Friday, April 29, 2011

Worst in 12 years, March Quarter Perth Prices Drop 3.4%

Along with Brisbane, Perth has recorded the biggest drop in house prices in the March quarter with a 3.4% drop.Capital cities in Australia suffered the biggest drop in 12 years bringing city medial dwelling prices to $455,000 in March. According to another  Australian Property Monitors, the fall in March was 1.1% in Perth, contributing to a 4.1% fall since the beginning of the year. Unit prices in Perth dropped 4.9% in the same period.

Houses continue to come on the market with many buyers holding on to their savings accounts which are enjoying 6% returns. Comparing that with a slumping house market and prospect of paying rather than earning interest, many buyers are holding back from entering the market. A senior APM economist said the slump is due to high levels of stock, decline in first homebuyers and investor activity.

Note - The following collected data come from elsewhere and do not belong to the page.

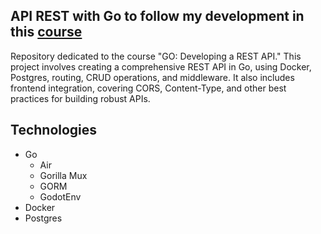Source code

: ## API REST with Go to follow my development in this [course](https://cursos.alura.com.br/course/go-desenvolvendo-api-rest)
Repository dedicated to the course "GO: Developing a REST API." This project involves creating a comprehensive REST API in Go, using Docker, Postgres, routing, CRUD operations, and middleware. It also includes frontend integration, covering CORS, Content-Type, and other best practices for building robust APIs.

## Technologies
- Go
  - Air
  - Gorilla Mux
  - GORM
  - GodotEnv
- Docker
- Postgres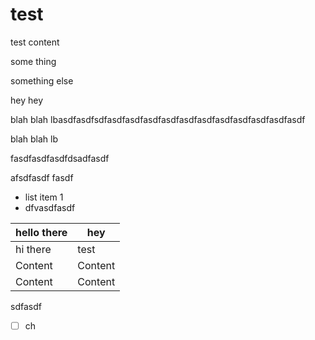 # test

test content

some thing

something else

hey hey

blah blah lbasdfasdfsdfasdfasdfasdfasdfasdfasdfasdfasdfasdfasdfasdf

blah blah lb

fasdfasdfasdfdsadfasdf

afsdfasdf fasdf

*   list item 1
*   dfvasdfasdf

| hello there | hey     |
| ----------- | ------- |
| hi there    | test    |
| Content     | Content |
| Content     | Content |

sdfasdf

* [ ] ch

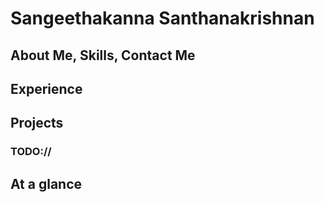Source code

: # Sangeethakanna Santhanakrishnan

## About Me, Skills, Contact Me

## Experience

## Projects

### TODO://
## At a glance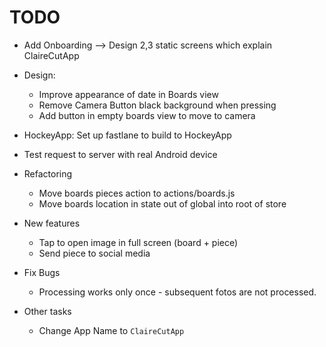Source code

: # TODO

* Add Onboarding --> Design 2,3 static screens which explain ClaireCutApp
* Design:
  * Improve appearance of date in Boards view
  * Remove Camera Button black background when pressing
  * Add button in empty boards view to move to camera

* HockeyApp: Set up fastlane to build to HockeyApp

* Test request to server with real Android device

* Refactoring
  * Move boards pieces action to actions/boards.js
  * Move boards location in state out of global into root of store
  
* New features
  * Tap to open image in full screen (board + piece)
  * Send piece to social media

* Fix Bugs
  * Processing works only once - subsequent fotos are not processed.

* Other tasks
  * Change App Name to `ClaireCutApp`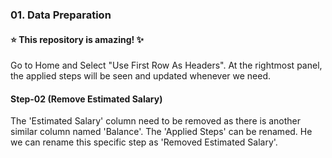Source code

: ### 01. Data Preparation
#### :star: This repository is amazing! :sparkles:
Go to Home and Select "Use First Row As Headers". At the rightmost panel, the applied steps will be seen and updated whenever we need. 


#### Step-02 (Remove Estimated Salary)
The 'Estimated Salary' column need to be removed as there is another similar column named 'Balance'. The 'Applied Steps' can be renamed. He we can rename this specific step as 'Removed Estimated Salary'. 
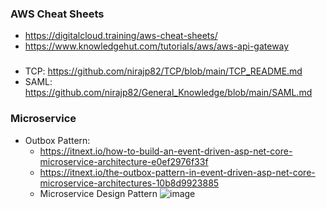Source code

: ### AWS Cheat Sheets
  * https://digitalcloud.training/aws-cheat-sheets/
  * https://www.knowledgehut.com/tutorials/aws/aws-api-gateway

###
  * TCP: https://github.com/nirajp82/TCP/blob/main/TCP_README.md
  * SAML: https://github.com/nirajp82/General_Knowledge/blob/main/SAML.md

### Microservice
  * Outbox Pattern:
     * https://itnext.io/how-to-build-an-event-driven-asp-net-core-microservice-architecture-e0ef2976f33f 
     * https://itnext.io/the-outbox-pattern-in-event-driven-asp-net-core-microservice-architectures-10b8d9923885
     * Microservice Design Pattern
      ![image](https://user-images.githubusercontent.com/61636643/221331307-f39caf38-a94d-4bee-be84-07f502c463d4.png)


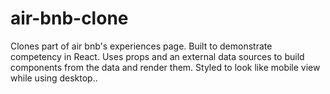 # air-bnb-clone
Clones part of air bnb's experiences page. Built to demonstrate competency in React. Uses props and an external data sources to build components from the data and render them. Styled to look like mobile view while using desktop..
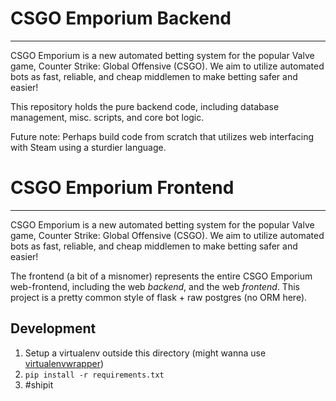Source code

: # CSGO Emporium Backend
------------------------------

CSGO Emporium is a new automated betting system for the popular Valve game, Counter Strike: Global Offensive (CSGO). We aim to utilize automated bots as fast, reliable, and cheap middlemen to make betting safer and easier!

This repository holds the pure backend code, including database management, misc. scripts, and core bot logic.

Future note: Perhaps build code from scratch that utilizes web interfacing with Steam using a sturdier language.



# CSGO Emporium Frontend
------------------------------

CSGO Emporium is a new automated betting system for the popular Valve game, Counter Strike: Global Offensive (CSGO). We aim to utilize automated bots as fast, reliable, and cheap middlemen to make betting safer and easier!

The frontend (a bit of a misnomer) represents the entire CSGO Emporium web-frontend, including the web _backend_, and the web _frontend_. This project is a pretty common style of flask + raw postgres (no ORM here).

## Development
1. Setup a virtualenv outside this directory (might wanna use [virtualenvwrapper](https://virtualenvwrapper.readthedocs.org/en/latest/))
2. `pip install -r requirements.txt`
3. #shipit


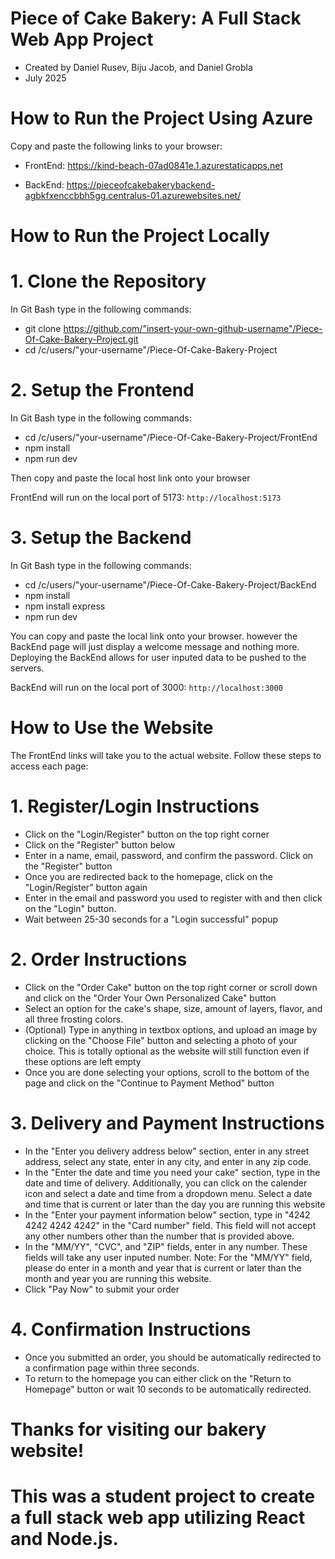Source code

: # Piece of Cake Bakery: A Full Stack Web App Project
- Created by Daniel Rusev, Biju Jacob, and Daniel Grobla
- July 2025

# How to Run the Project Using Azure
Copy and paste the following links to your browser:

- FrontEnd: https://kind-beach-07ad0841e.1.azurestaticapps.net

- BackEnd: https://pieceofcakebakerybackend-agbkfxenccbbh5gg.centralus-01.azurewebsites.net/

# How to Run the Project Locally

# 1. Clone the Repository
In Git Bash type in the following commands:

- git clone https://github.com/"insert-your-own-github-username"/Piece-Of-Cake-Bakery-Project.git
- cd /c/users/"your-username"/Piece-Of-Cake-Bakery-Project


# 2. Setup the Frontend
In Git Bash type in the following commands:

- cd /c/users/"your-username"/Piece-Of-Cake-Bakery-Project/FrontEnd
- npm install
- npm run dev

Then copy and paste the local host link onto your browser

FrontEnd will run on the local port of 5173: `http://localhost:5173`

# 3. Setup the Backend
In Git Bash type in the following commands:

- cd /c/users/"your-username"/Piece-Of-Cake-Bakery-Project/BackEnd
- npm install
- npm install express
- npm run dev

You can copy and paste the local link onto your browser. however the BackEnd page will just display a welcome message and nothing more. Deploying the BackEnd allows for user inputed data to be pushed to the servers.

BackEnd will run on the local port of 3000: `http://localhost:3000`


# How to Use the Website
The FrontEnd links will take you to the actual website. Follow these steps to access each page:

# 1. Register/Login Instructions
- Click on the "Login/Register" button on the top right corner
- Click on the "Register" button below
- Enter in a name, email, password, and confirm the password. Click on the "Register" button
- Once you are redirected back to the homepage, click on the "Login/Register" button again
- Enter in the email and password you used to register with and then click on the  "Login" button.
- Wait between 25-30 seconds for a "Login successful" popup

# 2. Order Instructions
- Click on the "Order Cake" button on the top right corner or scroll down and click on the "Order Your Own Personalized Cake" button
- Select an option for the cake's shape, size, amount of layers, flavor, and all three frosting colors. 
- (Optional) Type in anything in textbox options, and upload an image by clicking on the "Choose File" button and selecting a photo of your choice. This is totally optional as the website will still function even if these options are left empty
- Once you are done selecting your options, scroll to the bottom of the page and click on the "Continue to Payment Method" button

# 3. Delivery and Payment Instructions
- In the "Enter you delivery address below" section, enter in any street address, select any state, enter in any city, and enter in any zip code. 
- In the "Enter the date and time you need your cake" section, type in the date and time of delivery. Additionally, you can click on the calender icon and select a date and time from a dropdown menu. Select a date and time that is current or later than the day you are running this website
- In the "Enter your payment information below" section, type in "4242 4242 4242 4242" in the "Card number" field. This field will not accept any other numbers other than the number that is provided above. 
- In the "MM/YY", "CVC", and "ZIP" fields, enter in any number. These fields will take any user inputed number. Note: For the "MM/YY" field, please do enter in a month and year that is current or later than the month and year you are running this website. 
- Click "Pay Now" to submit your order

# 4. Confirmation Instructions
- Once you submitted an order, you should be automatically redirected to a confirmation page within three seconds.
- To return to the homepage you can either click on the "Return to Homepage" button or wait 10 seconds to be automatically redirected.

# Thanks for visiting our bakery website!  

# This was a student project to create a full stack web app utilizing React and Node.js.
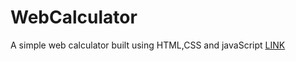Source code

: # WebCalculator
A simple web calculator built using HTML,CSS and javaScript
[LINK](https://humblef0ol.github.io/WebCalculator/)
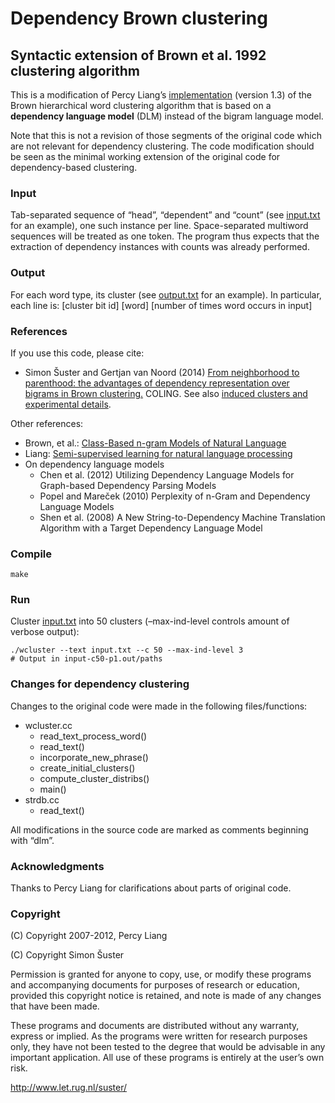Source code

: # Dependency Brown clustering
## Syntactic extension of Brown et al. 1992 clustering algorithm


This is a modification of Percy Liang’s [implementation](http://github.com/percyliang/brown-cluster) (version 1.3) of the Brown hierarchical word clustering algorithm that is based on a **dependency language model** (DLM) instead of the bigram language model.

Note that this is not a revision of those segments of the original code which are not relevant for dependency clustering. The code modification should be seen as the minimal working extension of the original code for dependency-based clustering.

### Input

Tab-separated sequence of “head”, “dependent” and “count” (see [input.txt](input.txt) for an example), one such instance per line. Space-separated multiword sequences will be treated as one token. The program thus expects that the extraction of dependency instances with counts was already performed.

### Output

For each word type, its cluster (see [output.txt](output.txt) for an example). In particular, each line is: \[cluster bit id\] \[word\] \[number of times word occurs in input\]

### References

If you use this code, please cite:

-   Simon Šuster and Gertjan van Noord (2014) [From neighborhood to parenthood: the advantages of dependency representation over bigrams in Brown clustering.][] COLING. See also [induced clusters and experimental details](http://bitbucket.org/SSuster/dep-brown-data).

Other references:

-   Brown, et al.: [Class-Based n-gram Models of Natural Language][]
-   Liang: [Semi-supervised learning for natural language processing][]
-   On dependency language models
    -   Chen et al. (2012) Utilizing Dependency Language Models for Graph-based Dependency Parsing Models
    -   Popel and Mareček (2010) Perplexity of n-Gram and Dependency Language Models
    -   Shen et al. (2008) A New String-to-Dependency Machine Translation Algorithm with a Target Dependency Language Model

### Compile

`make`

### Run

Cluster [input.txt](input.txt) into 50 clusters (–max-ind-level controls amount of verbose output):

    ./wcluster --text input.txt --c 50 --max-ind-level 3
    # Output in input-c50-p1.out/paths

### Changes for dependency clustering

Changes to the original code were made in the following files/functions:

-   wcluster.cc
    -   read\_text\_process\_word()
    -   read\_text()
    -   incorporate\_new\_phrase()
    -   create\_initial\_clusters()
    -   compute\_cluster\_distribs()
    -   main()
-   strdb.cc
    -   read\_text()

All modifications in the source code are marked as comments beginning with “dlm”.

  [From neighborhood to parenthood: the advantages of dependency representation over bigrams in Brown clustering.]: http://www.let.rug.nl/suster/publications/DepBrown.pdf
  [Class-Based n-gram Models of Natural Language]: http://dl.acm.org/citation.cfm?id-176316#
  [Semi-supervised learning for natural language processing]: http://cs.stanford.edu/~pliang/papers/meng-thesis.pdf

### Acknowledgments

Thanks to Percy Liang for clarifications about parts of original code.

### Copyright

(C) Copyright 2007-2012, Percy Liang 

(C) Copyright Simon Šuster

Permission is granted for anyone to copy, use, or modify these programs and accompanying documents for purposes of research or education, provided this copyright notice is retained, and note is made of any changes that have been made.

These programs and documents are distributed without any warranty, express or implied. As the programs were written for research purposes only, they have not been tested to the degree that would be advisable in any important application. All use of these programs is entirely at the user’s own risk.

<http://www.let.rug.nl/suster/>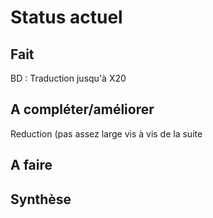 Status actuel
=============

Fait
----
BD : Traduction jusqu'à X20

A compléter/améliorer
---------------------
Reduction (pas assez large vis à vis de la suite

A faire
-------


Synthèse
--------



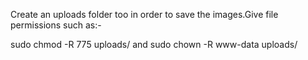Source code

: Create an uploads folder too in order to save the images.Give file permissions such as:-

sudo chmod -R 775 uploads/                   and                           sudo chown -R www-data uploads/ 

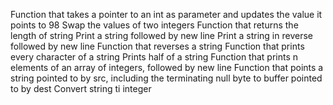 Function that takes a pointer to an int as parameter and updates the value it points to 98
Swap the values of two integers
Function that returns the length of string
Print a string followed by new line
Print a string in reverse followed by new line
Function that reverses a string
Function that prints every character of a string
Prints half of a string
Function that prints n elements of an array of integers, followed by new line
Function that points a string pointed to by src, including the terminating null byte to buffer pointed to by dest
Convert string ti integer
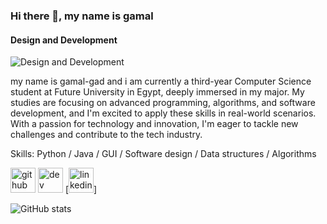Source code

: ### Hi there 👋, my name is gamal
#### Design and Development 
![Design and Development ](https://arturssmirnovs.github.io/github-profile-readme-generator/images/banner.png)

my name is gamal-gad and i am currently a third-year Computer Science student at Future University in Egypt, deeply immersed in my major. My studies are focusing on advanced programming, algorithms, and software development, and I'm excited to apply these skills in real-world scenarios. With a passion for technology and innovation, I'm eager to tackle new challenges and contribute to the tech industry. 

Skills: Python / Java / GUI / Software design / Data structures / Algorithms 


[<img src='https://cdn.jsdelivr.net/npm/simple-icons@3.0.1/icons/github.svg' alt='github' height='40'>](https://github.com/gamal-gad)  [<img src='https://cdn.jsdelivr.net/npm/simple-icons@3.0.1/icons/dev-dot-to.svg' alt='dev' height='40'>](https://dev.to/gamal-gad)  [<img src='https://cdn.jsdelivr.net/npm/simple-icons@3.0.1/icons/linkedin.svg' alt='linkedin' height='40'>]

![GitHub stats](https://github-readme-stats.vercel.app/api?username=gamal-gad&show_icons=true)  

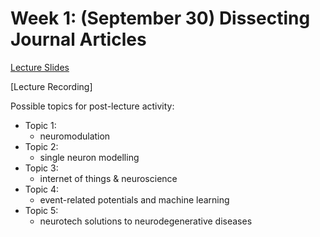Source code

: # Week 1: (September 30) Dissecting Journal Articles

[Lecture Slides](https://github.com/neurotechuoft/Workshops/blob/master/intermediate_2020_2021/Dissecting%20Journal%20Articles%202.pdf)

[Lecture Recording]

Possible topics for post-lecture activity:
- Topic 1:
	* neuromodulation
- Topic 2:
	* single neuron modelling
- Topic 3:
	* internet of things & neuroscience
- Topic 4:
	* event-related potentials and machine learning
- Topic 5:
	* neurotech solutions to neurodegenerative diseases
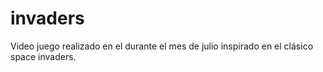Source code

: invaders
========

Video juego realizado en el durante el mes de julio inspirado en el clásico space invaders.
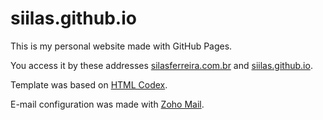 # siilas.github.io

This is my personal website made with GitHub Pages.

You access it by these addresses [silasferreira.com.br](https://www.silasferreira.com.br) and [siilas.github.io](https://siilas.github.io).

Template was based on [HTML Codex](https://htmlcodex.com).

E-mail configuration was made with [Zoho Mail](https://www.zoho.com/pt-br/mail/).

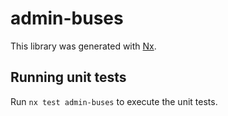 # admin-buses

This library was generated with [Nx](https://nx.dev).

## Running unit tests

Run `nx test admin-buses` to execute the unit tests.
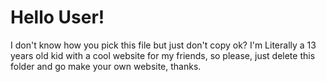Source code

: # Hello User!
I don't know how you pick this file but just don't copy ok?
I'm Literally a 13 years old kid with a cool website for my friends,
so please, just delete this folder and go make your own website, thanks.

With inflation rate up and the strong Aussie dollar, there is a likelihood that interest rates are about to head back down. This will certainly be something that the housing lobby would like to push for as Australia continues to prosper on everything but property. Commodities, overseas trips and wages are all up and perhaps the new generation is a little more smart about buying in to the "Australian dream" of owning your own home whatever the cost.

If you are wondering how much you can bargain, sellers are selling properties at around 6.5% lower than the original asking price on average, compared with about 5.2% the same time last year.

Wednesday, April 6, 2011

Meanwhile rents have gone up

In every capital city except for Sydney, Melbourne and Darwin, house rentals have gone up according to RP Data. Rents increased by 1.4% across Australia and almost 3% in capital cities. The lack of development in 2011 and buyers holding out from buying a new property due to property prices, rental pressure upwards has been the inevitable result.
House rents in Sydney, Melbourne and Darwin were flat in the March quarter but rose 1.4 per cent in Brisbane, 1.3 per cent in Perth and 1.5 per cent in Adelaide over the same three months, RP Data said. In Canberra house rents increased 2 per cent in the quarter, while in Hobart they rose 3 per cent.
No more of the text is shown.